1. The cultural aspect in the words of the apostle Paul
a. Reflects the Jewish cultural view
On one hand, the aforementioned words of the apostle Paul reflect the Jewish perspective of the woman as a minor who goes from her father’s guardianship to that of her husband’s. This view originates from the belittling of a woman. As we have mentioned before, this disparagement was expressed by the Jewish man through his prayer where he used to thank God for not being born a gentile or a woman.
b. Reflects the general patriarchal cultural view
Or even more, it reflects the patriarchal culture in general, a culture that prevailed in the old world. Greeks, for example, believed that the sanction for tyrannous and tremulous men is to be reincarnated as women after their death. Keeping in mind that this patriarchal culture and the underestimation of women it entails still, and to a large extent continues to prevail in our time regardless of all that is said about the liberation of women and despite all what has been accomplished in this field..
c. A reaction towards the “femininity” of the Romanian civilization
On the other hand, the apostle’s stand represents a reaction towards the “femininity” of the Roman civilization, the prevailing civilization at that time. A woman used to, unwillingly of course, practice extreme profligacy which was widespread in this culture. It seems as if the apostle insists on submitting the woman under the man in a preventative perspective.
d. St. John Chrysostom’s remark on the cultural aspect of the apostle’s words
The cultural aspect of the apostle’s words, that has become obvious in our present time due to the development of humane sciences, was not hidden from St. John Chrysostom who noticed it at the end of the fourth century.
- With all the severity of his speech on women, St. John Chrysostom gives testimony that Paul was in part influenced by the culture of his era and that his thoughts are associated with a cultural configuration.

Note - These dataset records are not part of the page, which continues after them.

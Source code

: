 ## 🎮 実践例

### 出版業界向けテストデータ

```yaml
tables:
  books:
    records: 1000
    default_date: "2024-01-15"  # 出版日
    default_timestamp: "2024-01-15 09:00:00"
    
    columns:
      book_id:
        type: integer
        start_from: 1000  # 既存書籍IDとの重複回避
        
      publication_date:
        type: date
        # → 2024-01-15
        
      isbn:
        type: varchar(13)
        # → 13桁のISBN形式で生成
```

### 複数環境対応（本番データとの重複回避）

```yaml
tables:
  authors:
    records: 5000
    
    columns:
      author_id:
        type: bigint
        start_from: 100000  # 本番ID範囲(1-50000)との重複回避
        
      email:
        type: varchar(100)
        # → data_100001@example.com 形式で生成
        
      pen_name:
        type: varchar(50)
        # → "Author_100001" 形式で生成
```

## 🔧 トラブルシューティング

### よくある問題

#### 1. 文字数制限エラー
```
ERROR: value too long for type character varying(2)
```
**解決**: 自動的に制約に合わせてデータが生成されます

- This inflexible ascet goes as far as to claim that the woman – as he has come to know her in Antioch and Constantinople- is much more proactive than the man when it comes to piety and Christian struggle. Therefore, one can, through Evangelical struggle, overrule the aforementioned system that Apostle Paul spoke of whereby a wife can be the head of her husband if she were more pious.
2. The divine aspect of the words of the apostle Paul
The divine aspect of the apostle’s words is reflected not by grossly and directly overruling the cultural settlement, but by penetrating it to give it a new meaning and flavor that would truly divert it from the concepts of man’s authoritativeness and woman’s derogation.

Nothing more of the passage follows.